→ **Work instruction**
All lines below containing the string "https" are to be copied.

Records from a dataset:
§ §
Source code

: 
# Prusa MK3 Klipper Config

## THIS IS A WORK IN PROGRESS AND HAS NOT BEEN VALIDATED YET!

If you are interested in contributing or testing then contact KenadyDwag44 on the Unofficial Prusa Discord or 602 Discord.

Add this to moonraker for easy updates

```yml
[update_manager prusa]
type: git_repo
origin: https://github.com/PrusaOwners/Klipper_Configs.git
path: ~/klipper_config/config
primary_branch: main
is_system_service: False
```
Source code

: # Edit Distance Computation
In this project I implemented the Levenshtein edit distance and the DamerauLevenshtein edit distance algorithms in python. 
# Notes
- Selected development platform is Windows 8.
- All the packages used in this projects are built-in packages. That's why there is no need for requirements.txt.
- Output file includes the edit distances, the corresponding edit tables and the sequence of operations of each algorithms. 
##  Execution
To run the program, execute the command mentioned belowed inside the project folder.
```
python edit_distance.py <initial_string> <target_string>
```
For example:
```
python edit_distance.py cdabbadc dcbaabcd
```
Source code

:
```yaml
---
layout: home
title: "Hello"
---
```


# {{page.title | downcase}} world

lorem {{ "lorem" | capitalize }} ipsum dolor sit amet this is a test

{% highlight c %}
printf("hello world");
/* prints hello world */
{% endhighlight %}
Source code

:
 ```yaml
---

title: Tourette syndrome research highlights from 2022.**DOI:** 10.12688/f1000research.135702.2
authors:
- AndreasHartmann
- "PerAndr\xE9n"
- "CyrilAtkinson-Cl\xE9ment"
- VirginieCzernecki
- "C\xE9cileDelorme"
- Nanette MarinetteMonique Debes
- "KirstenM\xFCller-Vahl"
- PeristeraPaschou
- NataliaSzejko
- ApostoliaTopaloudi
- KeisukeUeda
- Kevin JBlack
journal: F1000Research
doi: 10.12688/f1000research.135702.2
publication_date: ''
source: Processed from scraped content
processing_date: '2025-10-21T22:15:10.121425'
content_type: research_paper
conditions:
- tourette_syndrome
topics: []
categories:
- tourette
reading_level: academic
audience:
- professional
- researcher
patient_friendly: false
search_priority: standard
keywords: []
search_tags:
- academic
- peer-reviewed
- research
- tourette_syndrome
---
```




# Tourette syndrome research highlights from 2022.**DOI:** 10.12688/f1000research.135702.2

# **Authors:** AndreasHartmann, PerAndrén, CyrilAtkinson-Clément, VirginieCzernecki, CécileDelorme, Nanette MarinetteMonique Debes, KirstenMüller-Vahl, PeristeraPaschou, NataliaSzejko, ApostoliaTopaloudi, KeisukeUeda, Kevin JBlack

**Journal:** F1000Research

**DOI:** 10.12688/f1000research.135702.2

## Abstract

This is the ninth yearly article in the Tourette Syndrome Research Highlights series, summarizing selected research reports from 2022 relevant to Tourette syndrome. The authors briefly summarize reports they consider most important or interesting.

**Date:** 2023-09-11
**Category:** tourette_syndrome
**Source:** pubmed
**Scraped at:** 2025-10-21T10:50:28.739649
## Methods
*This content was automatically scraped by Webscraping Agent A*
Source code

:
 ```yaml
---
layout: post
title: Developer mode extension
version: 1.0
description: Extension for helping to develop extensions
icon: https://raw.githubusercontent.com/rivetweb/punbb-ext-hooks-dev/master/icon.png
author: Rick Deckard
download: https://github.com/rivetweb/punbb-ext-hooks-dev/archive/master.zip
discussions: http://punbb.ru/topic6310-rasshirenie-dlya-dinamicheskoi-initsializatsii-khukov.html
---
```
§ §
→ **Written answer**
origin: https://github.com/PrusaOwners/Klipper_Configs.git
icon: https://raw.githubusercontent.com/rivetweb/punbb-ext-hooks-dev/master/icon.png
download: https://github.com/rivetweb/punbb-ext-hooks-dev/archive/master.zip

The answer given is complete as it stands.